- [About this task]:
Go through the lines below. Copy those with "used".

Saved data entries
= Beginning of Section =
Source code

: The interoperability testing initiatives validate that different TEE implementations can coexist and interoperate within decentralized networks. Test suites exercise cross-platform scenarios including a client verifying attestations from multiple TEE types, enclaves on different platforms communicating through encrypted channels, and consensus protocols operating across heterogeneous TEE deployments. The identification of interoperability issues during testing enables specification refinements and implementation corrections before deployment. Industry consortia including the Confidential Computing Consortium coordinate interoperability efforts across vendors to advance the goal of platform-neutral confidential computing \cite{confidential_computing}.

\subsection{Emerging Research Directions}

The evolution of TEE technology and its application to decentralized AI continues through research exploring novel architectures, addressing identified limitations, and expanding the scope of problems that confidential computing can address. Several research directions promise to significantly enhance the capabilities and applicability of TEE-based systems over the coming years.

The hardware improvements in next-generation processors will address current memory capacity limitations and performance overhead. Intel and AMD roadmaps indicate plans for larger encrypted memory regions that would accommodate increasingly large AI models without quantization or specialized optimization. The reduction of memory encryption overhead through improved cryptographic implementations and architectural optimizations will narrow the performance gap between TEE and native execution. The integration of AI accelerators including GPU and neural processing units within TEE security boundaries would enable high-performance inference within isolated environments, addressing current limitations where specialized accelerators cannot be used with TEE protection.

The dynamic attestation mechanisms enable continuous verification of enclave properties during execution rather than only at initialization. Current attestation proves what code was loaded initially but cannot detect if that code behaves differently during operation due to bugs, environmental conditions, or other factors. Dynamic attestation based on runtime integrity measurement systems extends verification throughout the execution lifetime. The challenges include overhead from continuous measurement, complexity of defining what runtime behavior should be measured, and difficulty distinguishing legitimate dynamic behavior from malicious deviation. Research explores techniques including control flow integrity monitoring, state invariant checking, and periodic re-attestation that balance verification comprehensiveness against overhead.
= End of Section =
= Beginning of Section =
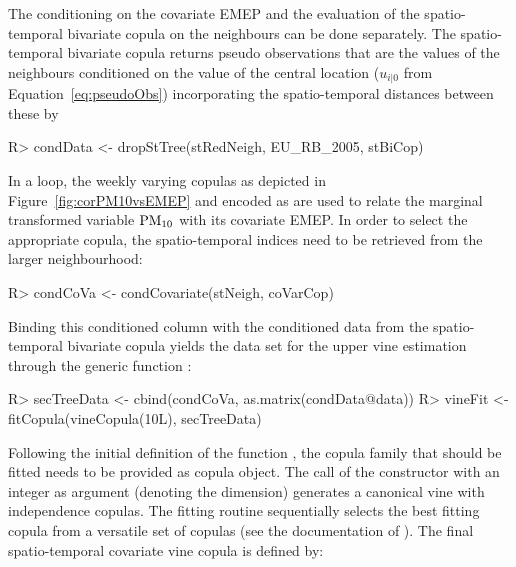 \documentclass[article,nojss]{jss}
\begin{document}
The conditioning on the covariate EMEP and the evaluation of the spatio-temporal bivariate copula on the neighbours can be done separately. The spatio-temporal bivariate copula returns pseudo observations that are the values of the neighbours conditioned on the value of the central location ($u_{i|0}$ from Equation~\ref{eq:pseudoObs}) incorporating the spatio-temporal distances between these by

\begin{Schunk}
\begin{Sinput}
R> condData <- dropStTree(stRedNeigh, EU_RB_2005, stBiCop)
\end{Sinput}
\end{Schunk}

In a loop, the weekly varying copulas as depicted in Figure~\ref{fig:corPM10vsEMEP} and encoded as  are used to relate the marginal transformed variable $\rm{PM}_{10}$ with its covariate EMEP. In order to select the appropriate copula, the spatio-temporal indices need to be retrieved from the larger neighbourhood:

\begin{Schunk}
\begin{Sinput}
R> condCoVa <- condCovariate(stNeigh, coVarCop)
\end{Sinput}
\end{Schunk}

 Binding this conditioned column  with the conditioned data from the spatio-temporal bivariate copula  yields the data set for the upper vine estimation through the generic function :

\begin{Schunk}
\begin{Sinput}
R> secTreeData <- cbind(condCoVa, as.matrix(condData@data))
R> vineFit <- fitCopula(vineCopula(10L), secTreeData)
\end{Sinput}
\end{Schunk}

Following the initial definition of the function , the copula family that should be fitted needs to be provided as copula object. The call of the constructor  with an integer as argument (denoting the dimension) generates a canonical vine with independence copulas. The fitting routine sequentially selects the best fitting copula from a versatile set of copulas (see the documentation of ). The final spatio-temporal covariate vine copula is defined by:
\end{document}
= End of Section =
- [Exercise result]:
The hardware improvements in next-generation processors will address current memory capacity limitations and performance overhead. Intel and AMD roadmaps indicate plans for larger encrypted memory regions that would accommodate increasingly large AI models without quantization or specialized optimization. The reduction of memory encryption overhead through improved cryptographic implementations and architectural optimizations will narrow the performance gap between TEE and native execution. The integration of AI accelerators including GPU and neural processing units within TEE security boundaries would enable high-performance inference within isolated environments, addressing current limitations where specialized accelerators cannot be used with TEE protection.
In a loop, the weekly varying copulas as depicted in Figure~\ref{fig:corPM10vsEMEP} and encoded as  are used to relate the marginal transformed variable $\rm{PM}_{10}$ with its covariate EMEP. In order to select the appropriate copula, the spatio-temporal indices need to be retrieved from the larger neighbourhood:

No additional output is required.